When there is time, to see, how to avoid the download timeout caused by the downloading of the problem, there is no setting time-out place.

It seems that when the request is initialized, you can set:

request ({    url:jurl,    true,    timeout:xxx  })

Then learn some of the Javascript Request and the content of the rendering. Especially the way PHANTOMJS renders dynamic Web pages.

Grab lofter beautiful pictures with Nodejs & Cheerio & Request

Contact Us

The content source of this page is from Internet, which doesn't represent Alibaba Cloud's opinion; products and services mentioned on that page don't have any relationship with Alibaba Cloud. If the content of the page makes you feel confusing, please write us an email, we will handle the problem within 5 days after receiving your email.

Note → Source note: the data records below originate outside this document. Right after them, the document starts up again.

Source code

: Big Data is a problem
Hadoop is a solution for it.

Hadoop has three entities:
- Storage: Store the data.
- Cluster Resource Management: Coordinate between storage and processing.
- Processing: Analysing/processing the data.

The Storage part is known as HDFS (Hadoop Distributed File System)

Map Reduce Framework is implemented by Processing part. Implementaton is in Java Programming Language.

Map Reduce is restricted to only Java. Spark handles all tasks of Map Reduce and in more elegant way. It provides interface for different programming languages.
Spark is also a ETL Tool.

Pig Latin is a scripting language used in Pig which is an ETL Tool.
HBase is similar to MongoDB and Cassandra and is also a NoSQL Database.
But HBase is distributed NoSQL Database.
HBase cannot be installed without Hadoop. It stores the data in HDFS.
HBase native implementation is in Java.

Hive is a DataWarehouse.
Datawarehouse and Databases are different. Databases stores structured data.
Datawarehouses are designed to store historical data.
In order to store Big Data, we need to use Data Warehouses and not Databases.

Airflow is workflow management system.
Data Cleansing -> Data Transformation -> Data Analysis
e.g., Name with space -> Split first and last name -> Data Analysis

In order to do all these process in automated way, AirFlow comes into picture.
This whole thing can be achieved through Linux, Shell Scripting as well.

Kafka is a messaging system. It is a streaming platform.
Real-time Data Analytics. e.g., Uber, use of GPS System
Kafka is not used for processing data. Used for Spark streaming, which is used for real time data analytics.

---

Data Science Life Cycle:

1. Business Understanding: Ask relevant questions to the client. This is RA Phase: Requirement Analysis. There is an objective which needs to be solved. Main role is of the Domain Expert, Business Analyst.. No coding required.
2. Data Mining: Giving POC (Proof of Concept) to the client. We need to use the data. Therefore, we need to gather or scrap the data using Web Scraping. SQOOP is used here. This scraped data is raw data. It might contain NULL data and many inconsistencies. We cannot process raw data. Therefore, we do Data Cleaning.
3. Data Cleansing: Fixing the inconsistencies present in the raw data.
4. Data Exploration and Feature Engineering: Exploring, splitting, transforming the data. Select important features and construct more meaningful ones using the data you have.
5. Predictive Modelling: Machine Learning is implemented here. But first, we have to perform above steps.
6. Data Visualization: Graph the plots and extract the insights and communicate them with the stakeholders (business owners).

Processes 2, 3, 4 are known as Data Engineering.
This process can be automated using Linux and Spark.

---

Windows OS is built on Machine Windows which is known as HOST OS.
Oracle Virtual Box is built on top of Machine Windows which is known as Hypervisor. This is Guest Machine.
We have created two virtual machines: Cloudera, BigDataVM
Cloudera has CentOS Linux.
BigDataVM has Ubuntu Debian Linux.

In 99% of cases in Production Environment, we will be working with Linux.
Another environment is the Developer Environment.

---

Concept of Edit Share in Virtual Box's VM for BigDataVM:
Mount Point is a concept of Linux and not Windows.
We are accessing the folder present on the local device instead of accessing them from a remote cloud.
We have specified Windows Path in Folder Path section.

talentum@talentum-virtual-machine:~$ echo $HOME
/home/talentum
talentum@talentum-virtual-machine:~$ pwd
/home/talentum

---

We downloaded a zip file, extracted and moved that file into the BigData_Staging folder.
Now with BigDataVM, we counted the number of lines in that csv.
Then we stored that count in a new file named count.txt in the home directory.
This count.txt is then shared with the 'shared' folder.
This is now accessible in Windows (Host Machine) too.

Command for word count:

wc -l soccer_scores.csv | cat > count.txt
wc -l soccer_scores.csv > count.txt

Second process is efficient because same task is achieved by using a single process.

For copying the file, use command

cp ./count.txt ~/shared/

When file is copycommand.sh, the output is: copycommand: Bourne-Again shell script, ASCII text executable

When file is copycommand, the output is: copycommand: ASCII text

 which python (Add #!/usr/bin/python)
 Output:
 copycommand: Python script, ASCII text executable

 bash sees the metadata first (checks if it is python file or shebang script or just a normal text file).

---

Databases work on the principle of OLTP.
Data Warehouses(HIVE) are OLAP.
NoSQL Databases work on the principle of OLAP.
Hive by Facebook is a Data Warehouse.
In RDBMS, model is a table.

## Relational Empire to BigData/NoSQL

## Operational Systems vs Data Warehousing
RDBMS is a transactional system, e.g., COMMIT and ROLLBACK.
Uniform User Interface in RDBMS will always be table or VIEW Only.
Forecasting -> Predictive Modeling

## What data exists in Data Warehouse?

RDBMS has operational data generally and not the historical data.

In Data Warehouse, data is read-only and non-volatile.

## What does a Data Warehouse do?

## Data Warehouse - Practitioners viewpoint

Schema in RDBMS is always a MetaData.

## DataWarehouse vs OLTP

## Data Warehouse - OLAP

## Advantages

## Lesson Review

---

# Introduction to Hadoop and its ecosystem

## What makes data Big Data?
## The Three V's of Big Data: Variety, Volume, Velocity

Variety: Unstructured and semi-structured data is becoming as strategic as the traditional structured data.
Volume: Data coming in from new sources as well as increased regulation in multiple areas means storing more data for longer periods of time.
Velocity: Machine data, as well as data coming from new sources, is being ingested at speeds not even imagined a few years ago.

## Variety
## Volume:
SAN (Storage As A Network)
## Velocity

If you find any instances of plagiarism from the community, please send an email to: info-contact@alibabacloud.com and provide relevant evidence. A staff member will contact you within 5 working days.

A Free Trial That Lets You Build Big!

Start building with 50+ products and up to 12 months usage for Elastic Compute Service

  • Sales Support

    1 on 1 presale consultation

  • After-Sales Support

    24/7 Technical Support 6 Free Tickets per Quarter Faster Response

  • Alibaba Cloud offers highly flexible support services tailored to meet your exact needs.